- _Stored data entries_
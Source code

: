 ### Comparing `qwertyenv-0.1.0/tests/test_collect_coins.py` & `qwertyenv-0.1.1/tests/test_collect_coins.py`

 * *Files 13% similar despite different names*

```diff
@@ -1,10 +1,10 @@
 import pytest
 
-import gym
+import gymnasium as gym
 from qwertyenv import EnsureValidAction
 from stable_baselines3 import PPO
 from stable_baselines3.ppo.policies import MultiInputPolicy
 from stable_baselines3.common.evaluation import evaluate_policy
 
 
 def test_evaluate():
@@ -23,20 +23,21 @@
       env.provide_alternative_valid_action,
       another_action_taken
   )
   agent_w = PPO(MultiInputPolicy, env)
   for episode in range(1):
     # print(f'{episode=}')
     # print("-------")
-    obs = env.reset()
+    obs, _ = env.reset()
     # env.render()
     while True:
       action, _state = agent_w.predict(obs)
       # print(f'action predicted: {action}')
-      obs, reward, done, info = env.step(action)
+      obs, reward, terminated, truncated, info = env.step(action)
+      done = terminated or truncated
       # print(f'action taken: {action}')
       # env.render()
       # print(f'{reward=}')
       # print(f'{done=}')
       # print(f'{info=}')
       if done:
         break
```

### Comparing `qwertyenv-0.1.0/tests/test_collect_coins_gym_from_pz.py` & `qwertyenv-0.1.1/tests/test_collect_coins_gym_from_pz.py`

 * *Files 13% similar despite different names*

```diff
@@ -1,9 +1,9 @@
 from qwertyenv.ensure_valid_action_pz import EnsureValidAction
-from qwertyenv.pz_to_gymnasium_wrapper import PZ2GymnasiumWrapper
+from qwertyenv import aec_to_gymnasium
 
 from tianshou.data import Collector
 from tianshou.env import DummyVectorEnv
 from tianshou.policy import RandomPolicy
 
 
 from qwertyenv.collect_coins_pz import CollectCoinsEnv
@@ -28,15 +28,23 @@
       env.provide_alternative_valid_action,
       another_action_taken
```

- _Action item_
In the records, locate each line holding the string "truncated" and copy it.

- _Reply_
+      obs, reward, terminated, truncated, info = env.step(action)
+      done = terminated or truncated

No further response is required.